I’d also like to take a moment to thank the wonderful contributors to TLN. We’ve produced a ton of content this year and in my opinion been the most interesting source for Leafs news on the world wide web. This group has a bright future, and the fact that this season for the first time in site history we had credentialed coverage of the Leafs, Marlies, and the Growlers is a first for the site that I am very proud of, but can’t take any of the credit for. Couple that with great coverage of Leafs prospect, CBA knowledge that is second to none, Toronto Six coverage, and the ability to break down all things Leafs, this group got it done, and think that like the Leafs, they hunger to be even better next season. I know my work on improving the site for next season starts right now, and I’m already trying to put some exciting new things into action for you all.
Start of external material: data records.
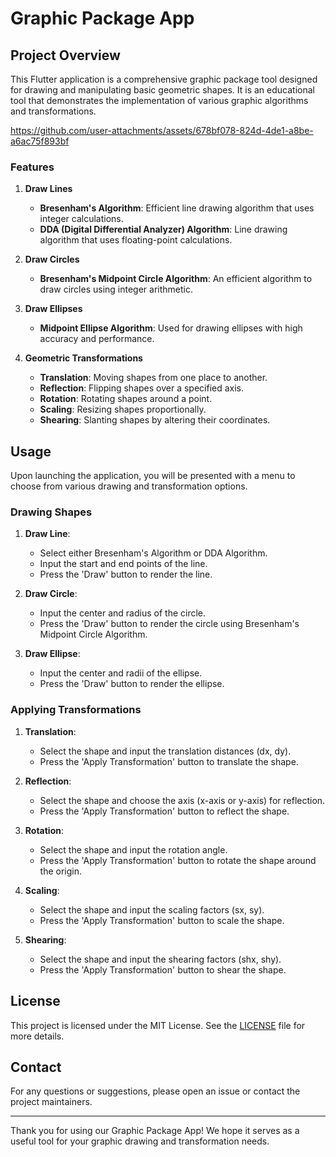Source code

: # Graphic Package App

## Project Overview

This Flutter application is a comprehensive graphic package tool designed for drawing and manipulating basic geometric shapes. It is an educational tool that demonstrates the implementation of various graphic algorithms and transformations.

https://github.com/user-attachments/assets/678bf078-824d-4de1-a8be-a6ac75f893bf


### Features

1. **Draw Lines**
    - **Bresenham's Algorithm**: Efficient line drawing algorithm that uses integer calculations.
    - **DDA (Digital Differential Analyzer) Algorithm**: Line drawing algorithm that uses floating-point calculations.

2. **Draw Circles**
    - **Bresenham's Midpoint Circle Algorithm**: An efficient algorithm to draw circles using integer arithmetic.

3. **Draw Ellipses**
    - **Midpoint Ellipse Algorithm**: Used for drawing ellipses with high accuracy and performance.

4. **Geometric Transformations**
    - **Translation**: Moving shapes from one place to another.
    - **Reflection**: Flipping shapes over a specified axis.
    - **Rotation**: Rotating shapes around a point.
    - **Scaling**: Resizing shapes proportionally.
    - **Shearing**: Slanting shapes by altering their coordinates.

## Usage

Upon launching the application, you will be presented with a menu to choose from various drawing and transformation options.

### Drawing Shapes

1. **Draw Line**:
    - Select either Bresenham's Algorithm or DDA Algorithm.
    - Input the start and end points of the line.
    - Press the 'Draw' button to render the line.

2. **Draw Circle**:
    - Input the center and radius of the circle.
    - Press the 'Draw' button to render the circle using Bresenham's Midpoint Circle Algorithm.

3. **Draw Ellipse**:
    - Input the center and radii of the ellipse.
    - Press the 'Draw' button to render the ellipse.

### Applying Transformations

1. **Translation**:
    - Select the shape and input the translation distances (dx, dy).
    - Press the 'Apply Transformation' button to translate the shape.

2. **Reflection**:
    - Select the shape and choose the axis (x-axis or y-axis) for reflection.
    - Press the 'Apply Transformation' button to reflect the shape.

3. **Rotation**:
    - Select the shape and input the rotation angle.
    - Press the 'Apply Transformation' button to rotate the shape around the origin.

4. **Scaling**:
    - Select the shape and input the scaling factors (sx, sy).
    - Press the 'Apply Transformation' button to scale the shape.

5. **Shearing**:
    - Select the shape and input the shearing factors (shx, shy).
    - Press the 'Apply Transformation' button to shear the shape.

## License

This project is licensed under the MIT License. See the [LICENSE](LICENSE) file for more details.

## Contact

For any questions or suggestions, please open an issue or contact the project maintainers.

---

Thank you for using our Graphic Package App! We hope it serves as a useful tool for your graphic drawing and transformation needs.
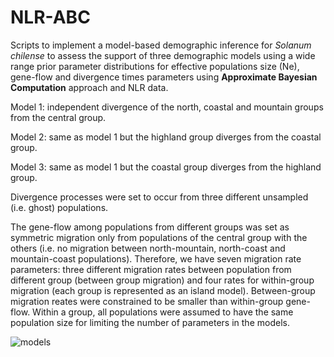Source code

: # NLR-ABC
Scripts to implement a model-based demographic inference for <i>Solanum chilense</i> to assess the support of three demographic models using a wide range prior parameter distributions for effective populations size (Ne), gene-flow and divergence times parameters using <b>Approximate Bayesian Computation</b> approach and NLR data.

Model 1: independent divergence of the north, coastal and mountain groups from the central group.

Model 2: same as model 1 but the highland group diverges from the coastal group.

Model 3: same as model 1 but the coastal group diverges from the highland group.

Divergence processes were set to occur from three different unsampled (i.e. ghost) populations.

The gene-flow among populations from different groups was set as symmetric migration only from populations of the central group with the others (i.e. no migration between north-mountain, north-coast and mountain-coast populations). Therefore, we have seven migration rate parameters: three different migration rates between population from different group (between group migration) and four rates for within-group migration (each group is represented as an island model). Between-group migration reates were constrained to be smaller than within-group gene-flow. Within a group, all populations were assumed to have the same population size for limiting the number of parameters in the models.



![models](https://user-images.githubusercontent.com/9302165/53145830-12ece580-35a2-11e9-9e5d-8b99b11c029d.png)
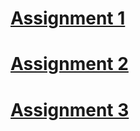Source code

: # [Assignment 1](./Assignment-1/Assignment-1-LPSMT.md)
# [Assignment 2](./Assignment-2/Assignment-2-LPSMT.md)
# [Assignment 3]()
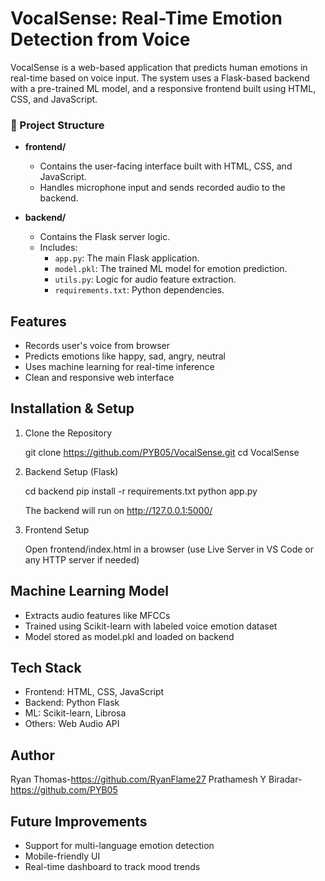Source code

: # VocalSense: Real-Time Emotion Detection from Voice

VocalSense is a web-based application that predicts human emotions in real-time based on voice input. The system uses a Flask-based backend with a pre-trained ML model, and a responsive frontend built using HTML, CSS, and JavaScript.

### 📁 Project Structure

- **frontend/**
  - Contains the user-facing interface built with HTML, CSS, and JavaScript.
  - Handles microphone input and sends recorded audio to the backend.
  
- **backend/**
  - Contains the Flask server logic.
  - Includes:
    - `app.py`: The main Flask application.
    - `model.pkl`: The trained ML model for emotion prediction.
    - `utils.py`: Logic for audio feature extraction.
    - `requirements.txt`: Python dependencies.

## Features

- Records user's voice from browser
- Predicts emotions like happy, sad, angry, neutral
- Uses machine learning for real-time inference
- Clean and responsive web interface

## Installation & Setup

1. Clone the Repository

   git clone https://github.com/PYB05/VocalSense.git
   cd VocalSense

2. Backend Setup (Flask)

   cd backend
   pip install -r requirements.txt
   python app.py

   The backend will run on http://127.0.0.1:5000/

3. Frontend Setup

   Open frontend/index.html in a browser (use Live Server in VS Code or any HTTP server if needed)

## Machine Learning Model

- Extracts audio features like MFCCs
- Trained using Scikit-learn with labeled voice emotion dataset
- Model stored as model.pkl and loaded on backend

## Tech Stack

- Frontend: HTML, CSS, JavaScript
- Backend: Python Flask
- ML: Scikit-learn, Librosa
- Others: Web Audio API

## Author

Ryan Thomas-https://github.com/RyanFlame27
Prathamesh Y Biradar-https://github.com/PYB05


## Future Improvements

- Support for multi-language emotion detection
- Mobile-friendly UI
- Real-time dashboard to track mood trends
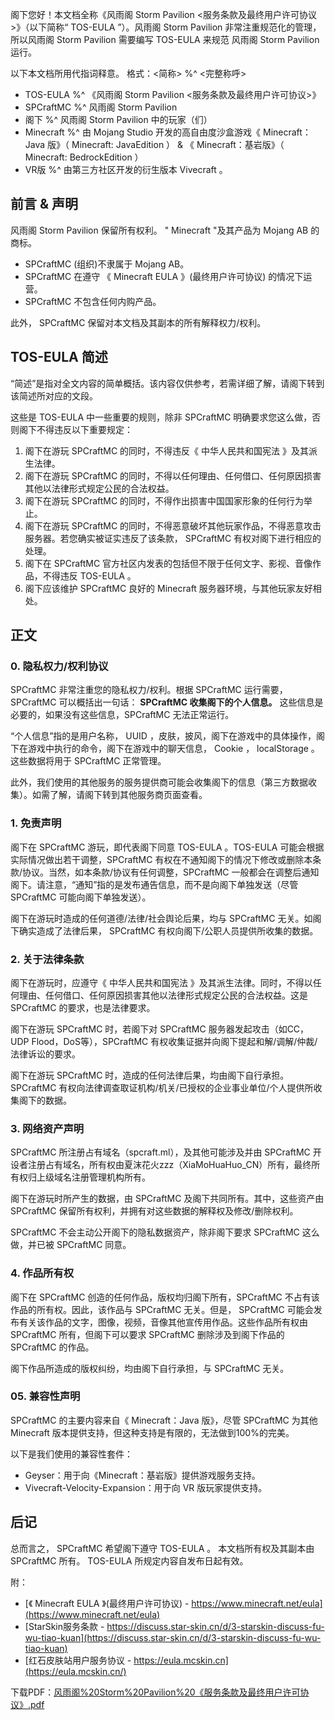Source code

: 阁下您好！本文档全称《风雨阁 Storm Pavilion <服务条款及最终用户许可协议>》（以下简称“ TOS-EULA ”）。风雨阁 Storm Pavilion 非常注重规范化的管理，所以风雨阁 Storm Pavilion 需要编写 TOS-EULA 来规范 风雨阁 Storm Pavilion 运行。

以下本文档所用代指词释意。
格式：<简称> %^ <完整称呼>
- TOS-EULA  %^ 《风雨阁 Storm Pavilion <服务条款及最终用户许可协议>》
- SPCraftMC %^ 风雨阁 Storm Pavilion
- 阁下           %^ 风雨阁 Storm Pavilion 中的玩家（们）
- Minecraft   %^ 由 Mojang Studio 开发的高自由度沙盒游戏《 Minecraft：Java 版》（ Minecraft: JavaEdition ） & 《 Minecraft：基岩版》（ Minecraft: BedrockEdition ）
- VR版          %^ 由第三方社区开发的衍生版本 Vivecraft 。

## 前言 & 声明

风雨阁 Storm Pavilion 保留所有权利。
" Minecraft "及其产品为 Mojang AB 的商标。
- SPCraftMC (组织)不隶属于 Mojang AB。 
- SPCraftMC 在遵守 《 Minecraft EULA 》(最终用户许可协议) 的情况下运营。 
- SPCraftMC 不包含任何内购产品。

此外， SPCraftMC 保留对本文档及其副本的所有解释权力/权利。

## TOS-EULA 简述

“简述”是指对全文内容的简单概括。该内容仅供参考，若需详细了解，请阁下转到该简述所对应的文段。

这些是 TOS-EULA 中一些重要的规则，除非 SPCraftMC 明确要求您这么做，否则阁下不得违反以下重要规定：

1. 阁下在游玩 SPCraftMC 的同时，不得违反《 中华人民共和国宪法 》及其派生法律。
2. 阁下在游玩 SPCraftMC 的同时，不得以任何理由、任何借口、任何原因损害其他以法律形式规定公民的合法权益。
3. 阁下在游玩 SPCraftMC 的同时，不得作出损害中国国家形象的任何行为举止。
4. 阁下在游玩 SPCraftMC 的同时，不得恶意破坏其他玩家作品，不得恶意攻击服务器。若您确实被证实违反了该条款， SPCraftMC 有权对阁下进行相应的处理。
5. 阁下在 SPCraftMC 官方社区内发表的包括但不限于任何文字、影视、音像作品，不得违反 TOS-EULA 。
6. 阁下应该维护 SPCraftMC 良好的 Minecraft 服务器环境，与其他玩家友好相处。

## 正文

### 0. 隐私权力/权利协议

SPCraftMC 非常注重您的隐私权力/权利。根据 SPCraftMC 运行需要，SPCraftMC 可以概括出一句话： **SPCraftMC 收集阁下的个人信息。** 这些信息是必要的，如果没有这些信息，SPCraftMC 无法正常运行。

“个人信息”指的是用户名称， UUID ，皮肤，披风，阁下在游戏中的具体操作，阁下在游戏中执行的命令，阁下在游戏中的聊天信息， Cookie ， localStorage 。这些数据将用于 SPCraftMC 正常管理。

此外，我们使用的其他服务的服务提供商可能会收集阁下的信息（第三方数据收集）。如需了解，请阁下转到其他服务商页面查看。

### 1. 免责声明

阁下在 SPCraftMC 游玩，即代表阁下同意 TOS-EULA 。TOS-EULA 可能会根据实际情况做出若干调整，SPCraftMC 有权在不通知阁下的情况下修改或删除本条款/协议。当然，如本条款/协议有任何调整，SPCraftMC 一般都会在调整后通知阁下。请注意，“通知”指的是发布通告信息，而不是向阁下单独发送（尽管 SPCraftMC 可能向阁下单独发送）。

阁下在游玩时造成的任何道德/法律/社会舆论后果，均与 SPCraftMC 无关。如阁下确实造成了法律后果， SPCraftMC 有权向阁下/公职人员提供所收集的数据。

### 2. 关于法律条款

阁下在游玩时，应遵守《 中华人民共和国宪法 》及其派生法律。同时，不得以任何理由、任何借口、任何原因损害其他以法律形式规定公民的合法权益。这是 SPCraftMC 的要求，也是法律要求。

阁下在游玩 SPCraftMC 时，若阁下对 SPCraftMC 服务器发起攻击（如CC，UDP Flood，DoS等），SPCraftMC 有权收集证据并向阁下提起和解/调解/仲裁/法律诉讼的要求。

阁下在游玩 SPCraftMC 时，造成的任何法律后果，均由阁下自行承担。 SPCraftMC 有权向法律调查取证机构/机关/已授权的企业事业单位/个人提供所收集阁下的数据。

### 3. 网络资产声明

SPCraftMC 所注册占有域名（spcraft.ml），及其他可能涉及并由 SPCraftMC 开设者注册占有域名，所有权由夏沫花火zzz（XiaMoHuaHuo_CN）所有，最终所有权归上级域名注册管理机构所有。

阁下在游玩时所产生的数据，由 SPCraftMC 及阁下共同所有。其中，这些资产由 SPCraftMC 保留所有权利，并拥有对这些数据的解释权及修改/删除权利。

SPCraftMC 不会主动公开阁下的隐私数据资产，除非阁下要求 SPCraftMC 这么做，并已被 SPCraftMC 同意。

### 4. 作品所有权

阁下在 SPCraftMC 创造的任何作品，版权均归阁下所有，SPCraftMC 不占有该作品的所有权。因此，该作品与 SPCraftMC 无关。但是， SPCraftMC 可能会发布有关该作品的文字，图像，视频，音像其他宣传用作品。这些作品所有权由 SPCraftMC 所有，但阁下可以要求 SPCraftMC 删除涉及到阁下作品的 SPCraftMC 的作品。

阁下作品所造成的版权纠纷，均由阁下自行承担，与 SPCraftMC 无关。

### 05. 兼容性声明

SPCraftMC 的主要内容来自《 Minecraft：Java 版》，尽管 SPCraftMC 为其他 Minecraft 版本提供支持，但这种支持是有限的，无法做到100%的完美。

以下是我们使用的兼容性套件：
- Geyser：用于向《Minecraft：基岩版》提供游戏服务支持。
- Vivecraft-Velocity-Expansion：用于向 VR 版玩家提供支持。

## 后记

总而言之， SPCraftMC 希望阁下遵守 TOS-EULA 。
本文档所有权及其副本由 SPCraftMC 所有。 TOS-EULA 所规定内容自发布日起有效。

附：
- [《 Minecraft EULA 》(最终用户许可协议) - https://www.minecraft.net/eula](https://www.minecraft.net/eula)
- [StarSkin服务条款 - https://discuss.star-skin.cn/d/3-starskin-discuss-fu-wu-tiao-kuan](https://discuss.star-skin.cn/d/3-starskin-discuss-fu-wu-tiao-kuan)
- [红石皮肤站用户服务协议  - https://eula.mcskin.cn](https://eula.mcskin.cn/)

下载PDF：[风雨阁%20Storm%20Pavilion%20《服务条款及最终用户许可协议》.pdf](/风雨阁%20Storm%20Pavilion%20《服务条款及最终用户许可协议》.pdf)
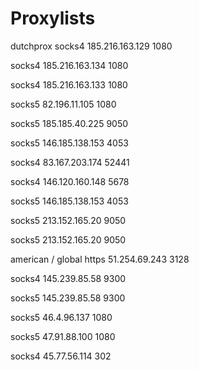# Proxylists

dutchprox
socks4 185.216.163.129 1080

socks4 185.216.163.134 1080

socks4 185.216.163.133 1080

socks5 82.196.11.105 1080

socks5 185.185.40.225 9050

socks5 146.185.138.153 4053

socks4 83.167.203.174 52441

socks4 146.120.160.148 5678

socks5 146.185.138.153 4053

socks5 213.152.165.20 9050

socks5 213.152.165.20 9050

american / global
https 51.254.69.243 3128

socks4 145.239.85.58 9300

socks5 145.239.85.58 9300

socks5 46.4.96.137 1080

socks5 47.91.88.100 1080

socks4 45.77.56.114 302
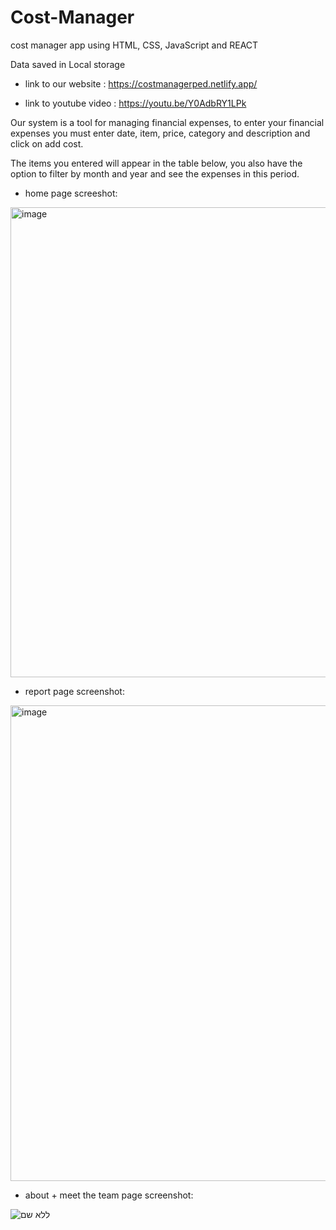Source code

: # Cost-Manager
cost manager app using HTML, CSS, JavaScript and REACT

Data saved in Local storage

* link to our website : https://costmanagerped.netlify.app/

* link to youtube video : https://youtu.be/Y0AdbRY1LPk

Our system is a tool for managing financial expenses, to enter your financial expenses you must enter date, item, price, category and description and click on add cost.

The items you entered will appear in the table below, you also have the option to filter by month and year and see the expenses in this period.

* home page screeshot:

<img width="752" alt="image" src="https://github.com/EdenBlau/Cost-Manager/assets/84456928/43af5354-2c71-4810-9dce-7aa64c5c2b64">

* report page screenshot: 

<img width="761" alt="image" src="https://github.com/EdenBlau/Cost-Manager/assets/84456928/9765d9aa-9780-43bb-adbb-bfb3a872f504">

* about + meet the team page screenshot:

![ללא שם](https://user-images.githubusercontent.com/104712912/216679017-13cd7468-0dc9-442d-8b18-996007fb96c2.png)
Now, onto my final thoughts on the Leafs’ playoff “run”.
I’m going to go into full Dad mode with the “I’m not mad, I’m just disappointed angle.” The Lightning were very close to the Leafs in the standings, and if Point and Kucherov had been healthier this season, it’s very easy to see how they could have been ahead of the Leafs in the standings. The Lightning also had the luxury of using some of that cap space to be overactive at the trade deadline this year, something the Leafs might have been too reserved on (this isn’t a hindsight 50/50 thing, myself and others on the site were calling for this at the deadline too.) The point is that the Leafs, while a very good number 2 seed, faced about as strong a 3 seed as you could get, and this is before mentioning that the Lightning has won the previous two Stanley Cups. Still, the Leafs burned through any good faith in the previous two years by losing to Columbus and Montreal. Tampa might have been tougher competition, but the bar was set on this team needs to be raised to have better results regardless, they didn’t, even if it is understandable why.
Pointing fingers at players is even a challenge this year. The Leafs generally played well. You can look at Tavares having a slow start to the series, but he unquestionably came on strong later. Morgan Rielly had his established defensive gaps, but those are pretty well known and he wasn’t going to change. He drove the play he was supposed to, so I’m not prepared to fault him for not spontaneously developing a new aspect of his game. Getting mad at Justin Holl often seems pointless to me as well. He’s a solid enough defenseman and has a strong enough cast ahead of him on the depth chart that putting anything on him seems like a stretch. Ditto for Ilya Lyubushkin, who doesn’t seem like he’s going to be invited back, but was very serviceable during his time here. He just shouldn’t have been used in top pairing situations. Ever.
We can yell about reffing, we all saw what happened. We know it was bullshit, but we’ve also been here before. This reffing is nothing new to the NHL or the Leafs, and while we can maintain hope that someday it will be fixed, shouting about reffing is shouting against a brick wall, and overcoming bad reffing is part of what needs to be done, not an excuse to justify losing.
So truly, where does that leave us? The Leafs streak of being done before the second round will be 19 years next year. That means there will be people in the bar next year watching a Leafs playoff game that has never had a second-round game in their lifetime. And considering how much of the playoff futility has now happened on the watch of this Hockey Ops department, that’s not something they can ignore or dismiss.
The Leafs’ core isn’t rotten, but the salaries of the Leafs’ core do create some roadblocks to roster improvement. The supporting cast of the Leafs is solid, and I wouldn’t expect a roster blowup, but I’d expect that anyone not named Matthews, Marner, and Bunting to be at risk of not returning.
Keefe is at risk. Dubas is at risk. Shanahan is at risk. That said, if they aren’t back, I’d be shocked. You can find reasons to criticize any of them, but you can also see where they’ve delivered as well.
We’ll certainly be discussing this a lot, over the coming days, coming weeks, and coming months, so for now, I’d say statements like “believing in this group” aren’t going to fly this offseason. The group was very good this year, but we’ve probably moved past the point where it’s a matter of running the same group back time after time and waiting for their best results. The season provided a lot of hope after a Montreal series that left many of us feeling hopeless. This playoff series doesn’t leave me feeling hopeless, just wanting. Maybe that’s progress.